**Task description:** Bring together all lines from the listing below that contain the string "begin".

**Exercise materials:**
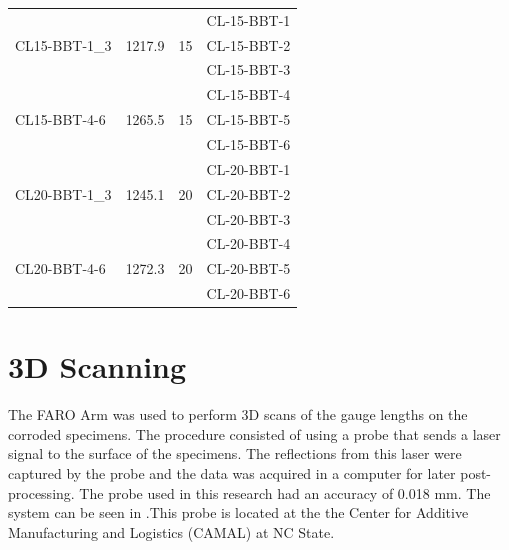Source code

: \begin{table}[htbp]
\begin{tabular}{lccl}
\multirow{3}{*}{CL15-BBT-1\_3} & \multirow{3}{*}{1217.9} & \multirow{3}{*}{15} & CL-15-BBT-1           \\
                               &                         &                     & CL-15-BBT-2           \\
                               &                         &                     & CL-15-BBT-3           \\
\multirow{3}{*}{CL15-BBT-4-6}  & \multirow{3}{*}{1265.5} & \multirow{3}{*}{15} & CL-15-BBT-4           \\
                               &                         &                     & CL-15-BBT-5           \\
                               &                         &                     & CL-15-BBT-6           \\
\multirow{3}{*}{CL20-BBT-1\_3} & \multirow{3}{*}{1245.1} & \multirow{3}{*}{20} & CL-20-BBT-1           \\
                               &                         &                     & CL-20-BBT-2           \\
                               &                         &                     & CL-20-BBT-3           \\
\multirow{3}{*}{CL20-BBT-4-6}  & \multirow{3}{*}{1272.3} & \multirow{3}{*}{20} & CL-20-BBT-4           \\
                               &                         &                     & CL-20-BBT-5           \\
                               &                         &                     & CL-20-BBT-6          
\end{tabular}
\end{table}

\section{3D Scanning}

The FARO Arm \cite{FAROTechnologiesInc.2022} was used to perform 3D scans of the gauge lengths on the corroded specimens. The procedure consisted of using a probe that sends a laser signal to the surface of   the specimens. The reflections from this laser were captured by the probe and the data was acquired in a computer for later post-processing. The probe used in this research had an accuracy of 0.018 mm. The system can be seen in .This probe is located at the the Center for Additive Manufacturing and Logistics (CAMAL) at NC State.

**Answer to this exercise:**
: \begin{table}[htbp]
\begin{tabular}{lccl}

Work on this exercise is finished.